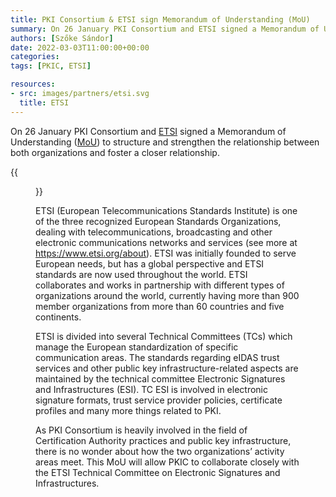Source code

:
 ```yaml
---
title: PKI Consortium & ETSI sign Memorandum of Understanding (MoU)
summary: On 26 January PKI Consortium and ETSI signed a Memorandum of Understanding (MoU) to structure and strengthen the relationship between both organizations and foster a closer relationship.
authors: [Szőke Sándor]
date: 2022-03-03T11:00:00+00:00
categories:
tags: [PKIC, ETSI]

resources:
- src: images/partners/etsi.svg
  title: ETSI
---
```


On 26 January PKI Consortium and [ETSI][1] signed a Memorandum of Understanding ([MoU][2]) to structure and strengthen the relationship between both organizations and foster a closer relationship.

{{<figure src="/img/partners/etsi.svg">}}

ETSI (European Telecommunications Standards Institute) is one of the three recognized European Standards Organizations, dealing with telecommunications, broadcasting and other electronic communications networks and services (see more at https://www.etsi.org/about). ETSI was initially founded to serve European needs, but has a global perspective and ETSI standards are now used throughout the world. ETSI collaborates and works in partnership with different types of organizations around the world, currently having more than 900 member organizations from more than 60 countries and five continents.

ETSI is divided into several Technical Committees (TCs) which manage the European standardization of specific communication areas. The standards regarding eIDAS trust services and other public key infrastructure-related aspects are maintained by the technical committee Electronic Signatures and Infrastructures (ESI). TC ESI is involved in electronic signature formats, trust service provider policies, certificate profiles and many more things related to PKI.

As PKI Consortium is heavily involved in the field of Certification Authority practices and public key infrastructure, there is no wonder about how the two organizations’ activity areas meet. This MoU will allow PKIC to collaborate closely with the ETSI Technical Committee on Electronic Signatures and Infrastructures.

[1]: <https://www.etsi.org> "ETSI - European Telecommunications Standards Institute"
[2]: <https://portal.etsi.org/webapp/AgreementView/AgreementDetail.asp?AgrID=285> "MoU agreement between ETSI & PKI Consortium"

________________________________________

### REQUIRED WORK
Looking at the data, how many lines hold the string "title"? Reply with the number alone.

### SOLUTION FOR THIS PROBLEM
2